YOUR OBJECTIVE -> What is the number of lines in the data below that contain "operations"? Reply with the number only.

SOURCE DATA ->
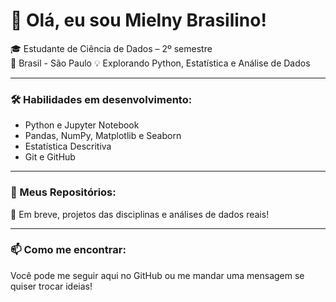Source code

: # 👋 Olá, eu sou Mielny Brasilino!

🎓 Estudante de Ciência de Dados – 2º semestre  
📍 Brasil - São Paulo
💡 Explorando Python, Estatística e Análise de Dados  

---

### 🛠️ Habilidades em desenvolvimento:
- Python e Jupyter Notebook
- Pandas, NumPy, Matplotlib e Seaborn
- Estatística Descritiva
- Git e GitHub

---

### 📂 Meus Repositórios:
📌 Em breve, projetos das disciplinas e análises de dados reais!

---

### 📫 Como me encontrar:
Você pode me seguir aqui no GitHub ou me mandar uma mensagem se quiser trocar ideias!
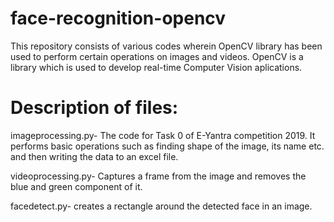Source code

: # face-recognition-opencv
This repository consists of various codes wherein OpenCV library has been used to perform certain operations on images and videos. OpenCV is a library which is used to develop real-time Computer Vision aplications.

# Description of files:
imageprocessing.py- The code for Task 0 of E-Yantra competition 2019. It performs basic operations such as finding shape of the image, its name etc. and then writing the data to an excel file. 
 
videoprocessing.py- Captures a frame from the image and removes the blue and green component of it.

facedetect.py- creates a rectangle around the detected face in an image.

EXERCISE RESULT -> 2